WHAT YOU SHOULD DO – Everything in the entries is to be written out exactly, except for the pictures.

DATA SHOWN –
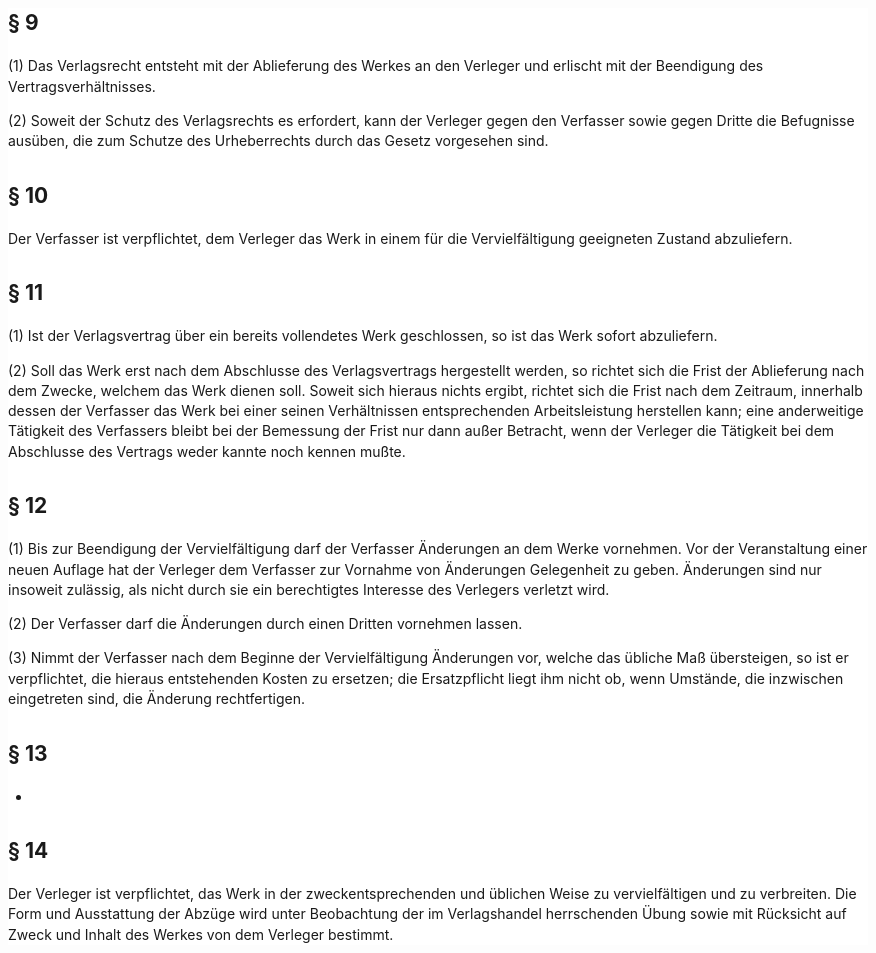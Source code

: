 
## § 9

(1) Das Verlagsrecht entsteht mit der Ablieferung des Werkes an den Verleger und erlischt mit der Beendigung des Vertragsverhältnisses.

(2) Soweit der Schutz des Verlagsrechts es erfordert, kann der Verleger gegen den Verfasser sowie gegen Dritte die Befugnisse ausüben, die zum Schutze des Urheberrechts durch das Gesetz vorgesehen sind.


## § 10

Der Verfasser ist verpflichtet, dem Verleger das Werk in einem für die Vervielfältigung geeigneten Zustand abzuliefern.


## § 11

(1) Ist der Verlagsvertrag über ein bereits vollendetes Werk geschlossen, so ist das Werk sofort abzuliefern.

(2) Soll das Werk erst nach dem Abschlusse des Verlagsvertrags hergestellt werden, so richtet sich die Frist der Ablieferung nach dem Zwecke, welchem das Werk dienen soll. Soweit sich hieraus nichts ergibt, richtet sich die Frist nach dem Zeitraum, innerhalb dessen der Verfasser das Werk bei einer seinen Verhältnissen entsprechenden Arbeitsleistung herstellen kann; eine anderweitige Tätigkeit des Verfassers bleibt bei der Bemessung der Frist nur dann außer Betracht, wenn der Verleger die Tätigkeit bei dem Abschlusse des Vertrags weder kannte noch kennen mußte.


## § 12

(1) Bis zur Beendigung der Vervielfältigung darf der Verfasser Änderungen an dem Werke vornehmen. Vor der Veranstaltung einer neuen Auflage hat der Verleger dem Verfasser zur Vornahme von Änderungen Gelegenheit zu geben. Änderungen sind nur insoweit zulässig, als nicht durch sie ein berechtigtes Interesse des Verlegers verletzt wird.

(2) Der Verfasser darf die Änderungen durch einen Dritten vornehmen lassen.

(3) Nimmt der Verfasser nach dem Beginne der Vervielfältigung Änderungen vor, welche das übliche Maß übersteigen, so ist er verpflichtet, die hieraus entstehenden Kosten zu ersetzen; die Ersatzpflicht liegt ihm nicht ob, wenn Umstände, die inzwischen eingetreten sind, die Änderung rechtfertigen.


## § 13

-


## § 14

Der Verleger ist verpflichtet, das Werk in der zweckentsprechenden und üblichen Weise zu vervielfältigen und zu verbreiten. Die Form und Ausstattung der Abzüge wird unter Beobachtung der im Verlagshandel herrschenden Übung sowie mit Rücksicht auf Zweck und Inhalt des Werkes von dem Verleger bestimmt.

RESULT OF THE TASK –
Source code

: 
## § 9

(1) Das Verlagsrecht entsteht mit der Ablieferung des Werkes an den Verleger und erlischt mit der Beendigung des Vertragsverhältnisses.

(2) Soweit der Schutz des Verlagsrechts es erfordert, kann der Verleger gegen den Verfasser sowie gegen Dritte die Befugnisse ausüben, die zum Schutze des Urheberrechts durch das Gesetz vorgesehen sind.


## § 10

Der Verfasser ist verpflichtet, dem Verleger das Werk in einem für die Vervielfältigung geeigneten Zustand abzuliefern.


## § 11

(1) Ist der Verlagsvertrag über ein bereits vollendetes Werk geschlossen, so ist das Werk sofort abzuliefern.

(2) Soll das Werk erst nach dem Abschlusse des Verlagsvertrags hergestellt werden, so richtet sich die Frist der Ablieferung nach dem Zwecke, welchem das Werk dienen soll. Soweit sich hieraus nichts ergibt, richtet sich die Frist nach dem Zeitraum, innerhalb dessen der Verfasser das Werk bei einer seinen Verhältnissen entsprechenden Arbeitsleistung herstellen kann; eine anderweitige Tätigkeit des Verfassers bleibt bei der Bemessung der Frist nur dann außer Betracht, wenn der Verleger die Tätigkeit bei dem Abschlusse des Vertrags weder kannte noch kennen mußte.


## § 12

(1) Bis zur Beendigung der Vervielfältigung darf der Verfasser Änderungen an dem Werke vornehmen. Vor der Veranstaltung einer neuen Auflage hat der Verleger dem Verfasser zur Vornahme von Änderungen Gelegenheit zu geben. Änderungen sind nur insoweit zulässig, als nicht durch sie ein berechtigtes Interesse des Verlegers verletzt wird.

(2) Der Verfasser darf die Änderungen durch einen Dritten vornehmen lassen.

(3) Nimmt der Verfasser nach dem Beginne der Vervielfältigung Änderungen vor, welche das übliche Maß übersteigen, so ist er verpflichtet, die hieraus entstehenden Kosten zu ersetzen; die Ersatzpflicht liegt ihm nicht ob, wenn Umstände, die inzwischen eingetreten sind, die Änderung rechtfertigen.


## § 13

-


## § 14

Der Verleger ist verpflichtet, das Werk in der zweckentsprechenden und üblichen Weise zu vervielfältigen und zu verbreiten. Die Form und Ausstattung der Abzüge wird unter Beobachtung der im Verlagshandel herrschenden Übung sowie mit Rücksicht auf Zweck und Inhalt des Werkes von dem Verleger bestimmt.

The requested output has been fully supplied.